DATA SUPPLIED:
=======

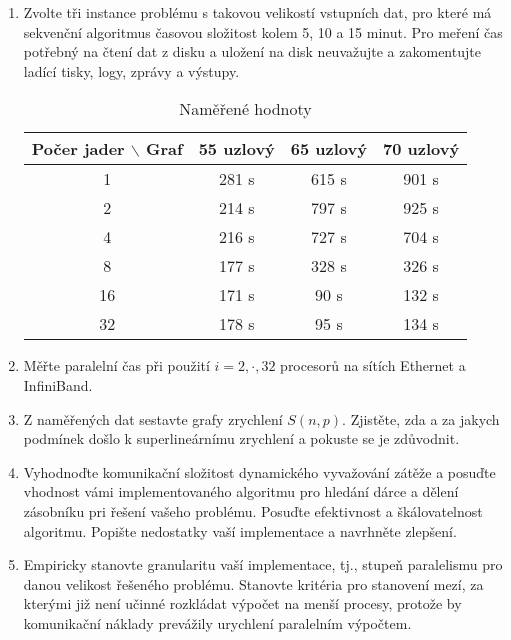 \documentclass[11pt]{article}
\begin{document}
\begin{enumerate}
\item Zvolte tři instance problému s takovou velikostí vstupních dat, pro které má
sekvenční algoritmus časovou složitost kolem 5, 10 a 15 minut. Pro
meření čas potřebný na čtení dat z disku a uložení na disk
neuvažujte a zakomentujte ladící tisky, logy, zprávy a výstupy.
\begin{table}[h]
	\caption{Naměřené hodnoty}
	\label{tab:namereneHodnoty}
	\centering
	\begin{tabular}{| c || c | c | c |}
		\hline
		\textbf{Počer jader $\backslash$ Graf} & \textbf{55 uzlový} & \textbf{65 uzlový} & \textbf{70 uzlový} \\
		\hline \hline
		1 & 281 s & 615 s & 901 s  \\
		\hline
		2 & 214 s & 797 s & 925 s \\
		\hline
		4 & 216 s & 727 s & 704 s  \\
		\hline
		8 & 177 s & 328 s & 326 s \\
		\hline
		16 & 171 s & 90 s & 132 s  \\
		\hline
		32 & 178 s & 95 s & 134 s  \\
		\hline
	\end{tabular}
\end{table}
\item Měřte paralelní čas při použití $i=2,\cdot,32$ procesorů na sítích Ethernet a InfiniBand.
\item Z naměřených dat sestavte grafy zrychlení $S(n,p)$. Zjistěte, zda a za jakych podmínek
došlo k superlineárnímu zrychlení a pokuste se je zdůvodnit.
\item Vyhodnoďte komunikační složitost dynamického vyvažování zátěže a posuďte
vhodnost vámi implementovaného algoritmu pro hledání dárce a dělení
zásobníku pri řešení vašeho problému. Posuďte efektivnost a
škálovatelnost algoritmu. Popište nedostatky vaší implementace a
navrhněte zlepšení.
\item Empiricky stanovte
granularitu vaší implementace, tj., stupeň paralelismu pro danou
velikost řešeného problému. Stanovte kritéria pro stanovení mezí, za
kterými již není učinné rozkládat výpočet na menší procesy, protože
by komunikační náklady prevážily urychlení paralelním výpočtem.

\end{enumerate}
\end{document}
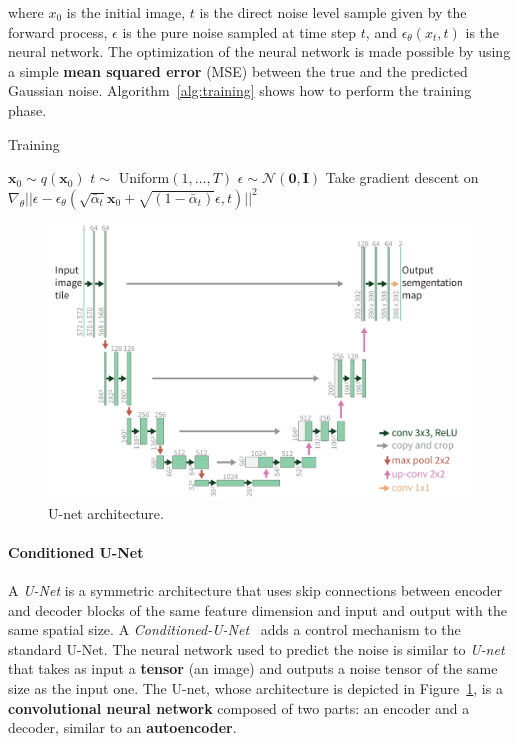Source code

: \documentclass[preprint]{elsarticle}
\begin{document}
where $x_0$ is the initial image, $t$ is the direct noise level sample given by the
forward process, $\epsilon$ is the pure noise sampled at time step $t$, and 
$\epsilon_\theta(x_t,t)$ is the neural network. The optimization of the neural network is made possible 
by using a simple \textbf{mean squared error} (MSE) between the true and the predicted Gaussian noise. Algorithm~\ref{alg:training} shows how to perform the training phase.

\begin{algorithm}[t]
    \caption{Training}\label{alg:training}
    \begin{algorithmic}[1]
    \Repeat
        \State $\mathbf{x}_0 \sim q(\mathbf{x}_0)$
        \State $t \sim$ Uniform$({1,\ldots,T})$
        \State $\epsilon \sim \mathcal{N}(\mathbf{0},\mathbf{I})$ 
        \State Take gradient descent on 
        $\nabla_\theta||\epsilon - \epsilon_\theta
	(\sqrt{\bar{\alpha}_t}\mathbf{x}_0 + \sqrt{(1-\bar{\alpha}_t)}\epsilon,t) ||^2$
    \end{algorithmic}
\end{algorithm}




\begin{figure}[t]
	\centering
    \includegraphics[scale=0.87]{img/svg/UNET.png}
	\caption{U-net architecture.}\label{fig:unet}
\end{figure}



\paragraph{Conditioned U-Net} A \emph{U-Net} is a symmetric architecture that uses skip connections between encoder and decoder blocks of the same feature dimension and input and output with the same spatial size. A \emph{Conditioned-U-Net}~\cite{conditionedunet} adds a control mechanism to the standard U-Net.
The neural network used to predict the noise is similar to \emph{U-net}~\cite{ronneberger2015unet} that takes as input a  \textbf{tensor} (an image) and outputs a noise tensor of the same size as the input one. The U-net, whose architecture is depicted in Figure~\ref{fig:unet}, is a \textbf{convolutional neural network}  composed of two parts: an encoder and a decoder, similar to an \textbf{autoencoder}.
\end{document}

=======

WHAT THE TASK ASKS:
What is needed is every record above, returned exactly, with the pictures omitted.

RESPONSE:
 \documentclass[11pt]{article}
\begin{document}
\begin{enumerate}
\item Zvolte tři instance problému s takovou velikostí vstupních dat, pro které má
sekvenční algoritmus časovou složitost kolem 5, 10 a 15 minut. Pro
meření čas potřebný na čtení dat z disku a uložení na disk
neuvažujte a zakomentujte ladící tisky, logy, zprávy a výstupy.
\begin{table}[h]
	\caption{Naměřené hodnoty}
	\label{tab:namereneHodnoty}
	\centering
	\begin{tabular}{| c || c | c | c |}
		\hline
		\textbf{Počer jader $\backslash$ Graf} & \textbf{55 uzlový} & \textbf{65 uzlový} & \textbf{70 uzlový} \\
		\hline \hline
		1 & 281 s & 615 s & 901 s  \\
		\hline
		2 & 214 s & 797 s & 925 s \\
		\hline
		4 & 216 s & 727 s & 704 s  \\
		\hline
		8 & 177 s & 328 s & 326 s \\
		\hline
		16 & 171 s & 90 s & 132 s  \\
		\hline
		32 & 178 s & 95 s & 134 s  \\
		\hline
	\end{tabular}
\end{table}
\item Měřte paralelní čas při použití $i=2,\cdot,32$ procesorů na sítích Ethernet a InfiniBand.
\item Z naměřených dat sestavte grafy zrychlení $S(n,p)$. Zjistěte, zda a za jakych podmínek
došlo k superlineárnímu zrychlení a pokuste se je zdůvodnit.
\item Vyhodnoďte komunikační složitost dynamického vyvažování zátěže a posuďte
vhodnost vámi implementovaného algoritmu pro hledání dárce a dělení
zásobníku pri řešení vašeho problému. Posuďte efektivnost a
škálovatelnost algoritmu. Popište nedostatky vaší implementace a
navrhněte zlepšení.
\item Empiricky stanovte
granularitu vaší implementace, tj., stupeň paralelismu pro danou
velikost řešeného problému. Stanovte kritéria pro stanovení mezí, za
kterými již není učinné rozkládat výpočet na menší procesy, protože
by komunikační náklady prevážily urychlení paralelním výpočtem.

\end{enumerate}
\end{document}
Source code

: \documentclass[preprint]{elsarticle}
\begin{document}
where $x_0$ is the initial image, $t$ is the direct noise level sample given by the
forward process, $\epsilon$ is the pure noise sampled at time step $t$, and 
$\epsilon_\theta(x_t,t)$ is the neural network. The optimization of the neural network is made possible 
by using a simple \textbf{mean squared error} (MSE) between the true and the predicted Gaussian noise. Algorithm~\ref{alg:training} shows how to perform the training phase.

\begin{algorithm}[t]
    \caption{Training}\label{alg:training}
    \begin{algorithmic}[1]
    \Repeat
        \State $\mathbf{x}_0 \sim q(\mathbf{x}_0)$
        \State $t \sim$ Uniform$({1,\ldots,T})$
        \State $\epsilon \sim \mathcal{N}(\mathbf{0},\mathbf{I})$ 
        \State Take gradient descent on 
        $\nabla_\theta||\epsilon - \epsilon_\theta
	(\sqrt{\bar{\alpha}_t}\mathbf{x}_0 + \sqrt{(1-\bar{\alpha}_t)}\epsilon,t) ||^2$
    \end{algorithmic}
\end{algorithm}




\begin{figure}[t]
	\centering
    \includegraphics[scale=0.87]{img/svg/UNET.png}
	\caption{U-net architecture.}\label{fig:unet}
\end{figure}



\paragraph{Conditioned U-Net} A \emph{U-Net} is a symmetric architecture that uses skip connections between encoder and decoder blocks of the same feature dimension and input and output with the same spatial size. A \emph{Conditioned-U-Net}~\cite{conditionedunet} adds a control mechanism to the standard U-Net.
The neural network used to predict the noise is similar to \emph{U-net}~\cite{ronneberger2015unet} that takes as input a  \textbf{tensor} (an image) and outputs a noise tensor of the same size as the input one. The U-net, whose architecture is depicted in Figure~\ref{fig:unet}, is a \textbf{convolutional neural network}  composed of two parts: an encoder and a decoder, similar to an \textbf{autoencoder}.
\end{document}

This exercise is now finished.